*** Listed records ***

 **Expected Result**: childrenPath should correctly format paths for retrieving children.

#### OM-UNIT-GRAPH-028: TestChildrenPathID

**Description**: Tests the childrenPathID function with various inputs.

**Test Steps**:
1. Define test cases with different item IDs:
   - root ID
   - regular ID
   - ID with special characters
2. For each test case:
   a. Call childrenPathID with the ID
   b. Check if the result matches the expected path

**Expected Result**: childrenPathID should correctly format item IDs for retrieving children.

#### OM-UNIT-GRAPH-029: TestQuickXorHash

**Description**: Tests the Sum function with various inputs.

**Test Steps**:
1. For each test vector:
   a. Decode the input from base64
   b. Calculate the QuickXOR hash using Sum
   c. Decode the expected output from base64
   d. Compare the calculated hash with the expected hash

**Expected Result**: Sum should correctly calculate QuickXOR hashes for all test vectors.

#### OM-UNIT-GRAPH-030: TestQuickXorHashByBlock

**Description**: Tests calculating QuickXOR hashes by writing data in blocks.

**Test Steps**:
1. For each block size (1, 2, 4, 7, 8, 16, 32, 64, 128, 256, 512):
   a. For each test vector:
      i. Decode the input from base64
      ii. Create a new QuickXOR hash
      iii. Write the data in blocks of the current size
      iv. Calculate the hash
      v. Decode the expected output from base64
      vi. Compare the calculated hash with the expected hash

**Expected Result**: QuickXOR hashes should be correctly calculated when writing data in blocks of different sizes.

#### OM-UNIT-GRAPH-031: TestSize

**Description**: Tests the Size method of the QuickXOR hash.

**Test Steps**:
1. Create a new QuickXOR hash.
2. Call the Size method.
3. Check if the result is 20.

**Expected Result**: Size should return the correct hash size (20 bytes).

***

• **About this task**
From the line holding "IDs for retrieving children." to the line holding "b. Calculate the QuickXOR hash using Sum", inclusive, restate each line above exactly as written.

• **Task solution**
**Expected Result**: childrenPathID should correctly format item IDs for retrieving children.

#### OM-UNIT-GRAPH-029: TestQuickXorHash

**Description**: Tests the Sum function with various inputs.

**Test Steps**:
1. For each test vector:
   a. Decode the input from base64
   b. Calculate the QuickXOR hash using Sum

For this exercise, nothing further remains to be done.